Thank you everyone for all of your positive advice and encouragement, my heart is overwhelmed by all of your support!  :ejut:

 

The beauty of this is you have a guide already. Just be careful when you change too much as you will get pushback from everywhere. Finding the balance between QA and having everyone being active in what you are doing is going to be the hard part. You probably already know most of that. But you sound as though you know your system and how it should work. Now just make it go where you want to. All of these codes allow us some flexibility to make it ours. So do what is right for the company. Just remember nobody gets ahead trying to reinvent the wheel...but they have put tires on them to make the road smoother. Good Luck!!

 

adamperry2235 - this is incredibly helpful and encouraging! I feel as though you hit it right on the nail with the culture that I would like to establish for this company and that is to get everyone (upper management, production staff, line-packers, etc;) all on the same page and working towards a positive food safety culture! I really would like to integrate everyone in the quality process so as to empower them and motivate them to take all of this seriously. Food safety is very exhausting when it is simply one person leading the team - and while that is my role as a leader, I would like everyone to feel like they can take ownership of the policies, programs, procedures that I am introducing and they are implementing.
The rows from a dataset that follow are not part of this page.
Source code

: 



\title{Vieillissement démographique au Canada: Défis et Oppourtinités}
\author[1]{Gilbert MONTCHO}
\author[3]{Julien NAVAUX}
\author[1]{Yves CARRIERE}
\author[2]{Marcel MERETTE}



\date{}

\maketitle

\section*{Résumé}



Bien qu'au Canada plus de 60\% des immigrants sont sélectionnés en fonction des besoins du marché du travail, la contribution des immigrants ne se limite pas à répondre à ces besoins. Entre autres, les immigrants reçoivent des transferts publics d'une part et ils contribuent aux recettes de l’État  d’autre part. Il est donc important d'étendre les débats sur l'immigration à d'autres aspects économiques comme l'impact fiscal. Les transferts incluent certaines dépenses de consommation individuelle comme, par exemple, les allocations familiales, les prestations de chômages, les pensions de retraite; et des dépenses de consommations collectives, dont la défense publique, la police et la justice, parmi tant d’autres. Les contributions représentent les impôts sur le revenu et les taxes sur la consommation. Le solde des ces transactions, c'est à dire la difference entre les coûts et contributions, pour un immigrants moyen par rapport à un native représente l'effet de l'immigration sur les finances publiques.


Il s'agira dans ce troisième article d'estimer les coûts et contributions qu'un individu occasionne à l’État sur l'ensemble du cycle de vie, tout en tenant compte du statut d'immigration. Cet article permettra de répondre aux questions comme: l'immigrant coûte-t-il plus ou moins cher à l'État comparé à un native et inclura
I feel that achieving this is equivalent to "putting the tires on" to make the road smoother - BTW I LOVE that analogy and I will be using it to motivate me! 

 

Just earlier today I experienced pushback when trying to implement a procedure - we received results back from swabs of a piece of our equipment and according to the policy that is in place - this positive result (in theory) would decommission this piece of equipment and require further corrective action before this equipment could be used again. However, because this was halting production (and therefore losing $$) my decision to decommission this equipment was overridden by upper management. Here I am, trying to make real change happen and it was almost as if upper management said, "Hmm no. Not today." And frankly, this hurt and the investigation and work that I did felt useless considering I had asked for all of upper management's input and the decision to continue producing was made without my consent or let alone my feedback.  Nevertheless, I am still at my desk despite the pushback...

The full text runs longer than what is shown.